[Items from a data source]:
╭──
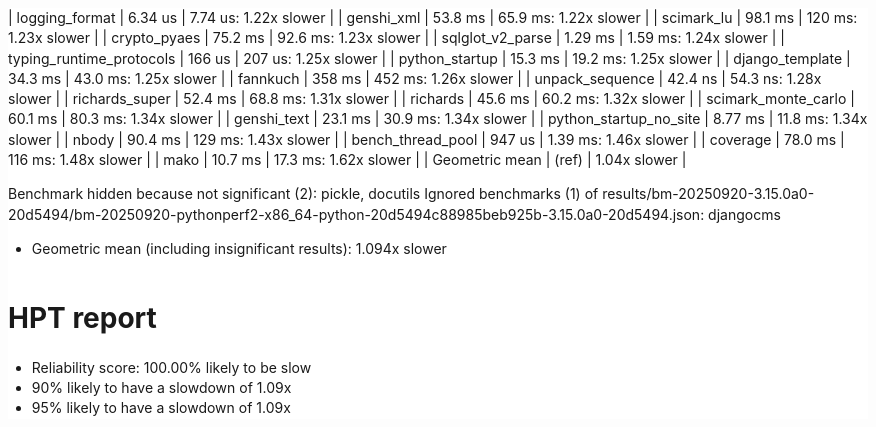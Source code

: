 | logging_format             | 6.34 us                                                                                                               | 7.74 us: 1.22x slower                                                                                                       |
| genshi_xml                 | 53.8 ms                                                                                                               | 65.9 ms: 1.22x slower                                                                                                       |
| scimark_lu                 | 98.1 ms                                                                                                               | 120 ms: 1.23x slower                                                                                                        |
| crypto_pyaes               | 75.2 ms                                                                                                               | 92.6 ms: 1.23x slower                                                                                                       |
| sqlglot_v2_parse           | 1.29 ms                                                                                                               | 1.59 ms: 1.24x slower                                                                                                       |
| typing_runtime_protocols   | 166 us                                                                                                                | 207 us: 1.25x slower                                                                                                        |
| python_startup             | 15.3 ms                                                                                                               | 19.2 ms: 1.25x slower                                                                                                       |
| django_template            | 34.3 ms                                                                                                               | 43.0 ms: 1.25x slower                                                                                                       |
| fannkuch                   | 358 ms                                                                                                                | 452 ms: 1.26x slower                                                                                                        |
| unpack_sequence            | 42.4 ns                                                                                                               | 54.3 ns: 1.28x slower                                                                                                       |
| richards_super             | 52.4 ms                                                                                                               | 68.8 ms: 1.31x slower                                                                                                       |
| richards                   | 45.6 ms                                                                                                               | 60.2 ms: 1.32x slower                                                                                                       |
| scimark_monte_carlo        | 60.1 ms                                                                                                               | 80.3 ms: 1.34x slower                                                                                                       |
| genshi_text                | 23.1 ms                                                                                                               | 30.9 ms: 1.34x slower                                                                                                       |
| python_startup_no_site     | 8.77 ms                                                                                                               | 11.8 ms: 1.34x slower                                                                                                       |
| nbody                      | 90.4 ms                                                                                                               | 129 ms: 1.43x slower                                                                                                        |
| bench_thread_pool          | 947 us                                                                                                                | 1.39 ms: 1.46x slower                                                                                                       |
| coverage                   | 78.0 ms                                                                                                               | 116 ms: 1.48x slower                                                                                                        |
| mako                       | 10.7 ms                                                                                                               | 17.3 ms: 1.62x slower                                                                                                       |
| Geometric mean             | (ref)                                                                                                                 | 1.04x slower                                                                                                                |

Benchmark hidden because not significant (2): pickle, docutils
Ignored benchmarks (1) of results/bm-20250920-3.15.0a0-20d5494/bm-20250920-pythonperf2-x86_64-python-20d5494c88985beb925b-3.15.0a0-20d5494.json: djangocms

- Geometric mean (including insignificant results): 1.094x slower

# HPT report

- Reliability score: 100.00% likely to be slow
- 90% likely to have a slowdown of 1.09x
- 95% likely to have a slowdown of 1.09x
╰──
[Directions for this task]: Since the pictures are not wanted, copy only the text of the records above, exactly.

[Answer section]:
Source code

: | logging_format             | 6.34 us                                                                                                               | 7.74 us: 1.22x slower                                                                                                       |
| genshi_xml                 | 53.8 ms                                                                                                               | 65.9 ms: 1.22x slower                                                                                                       |
| scimark_lu                 | 98.1 ms                                                                                                               | 120 ms: 1.23x slower                                                                                                        |
| crypto_pyaes               | 75.2 ms                                                                                                               | 92.6 ms: 1.23x slower                                                                                                       |
| sqlglot_v2_parse           | 1.29 ms                                                                                                               | 1.59 ms: 1.24x slower                                                                                                       |
| typing_runtime_protocols   | 166 us                                                                                                                | 207 us: 1.25x slower                                                                                                        |
| python_startup             | 15.3 ms                                                                                                               | 19.2 ms: 1.25x slower                                                                                                       |
| django_template            | 34.3 ms                                                                                                               | 43.0 ms: 1.25x slower                                                                                                       |
| fannkuch                   | 358 ms                                                                                                                | 452 ms: 1.26x slower                                                                                                        |
| unpack_sequence            | 42.4 ns                                                                                                               | 54.3 ns: 1.28x slower                                                                                                       |
| richards_super             | 52.4 ms                                                                                                               | 68.8 ms: 1.31x slower                                                                                                       |
| richards                   | 45.6 ms                                                                                                               | 60.2 ms: 1.32x slower                                                                                                       |
| scimark_monte_carlo        | 60.1 ms                                                                                                               | 80.3 ms: 1.34x slower                                                                                                       |
| genshi_text                | 23.1 ms                                                                                                               | 30.9 ms: 1.34x slower                                                                                                       |
| python_startup_no_site     | 8.77 ms                                                                                                               | 11.8 ms: 1.34x slower                                                                                                       |
| nbody                      | 90.4 ms                                                                                                               | 129 ms: 1.43x slower                                                                                                        |
| bench_thread_pool          | 947 us                                                                                                                | 1.39 ms: 1.46x slower                                                                                                       |
| coverage                   | 78.0 ms                                                                                                               | 116 ms: 1.48x slower                                                                                                        |
| mako                       | 10.7 ms                                                                                                               | 17.3 ms: 1.62x slower                                                                                                       |
| Geometric mean             | (ref)                                                                                                                 | 1.04x slower                                                                                                                |

Benchmark hidden because not significant (2): pickle, docutils
Ignored benchmarks (1) of results/bm-20250920-3.15.0a0-20d5494/bm-20250920-pythonperf2-x86_64-python-20d5494c88985beb925b-3.15.0a0-20d5494.json: djangocms

- Geometric mean (including insignificant results): 1.094x slower

# HPT report

- Reliability score: 100.00% likely to be slow
- 90% likely to have a slowdown of 1.09x
- 95% likely to have a slowdown of 1.09x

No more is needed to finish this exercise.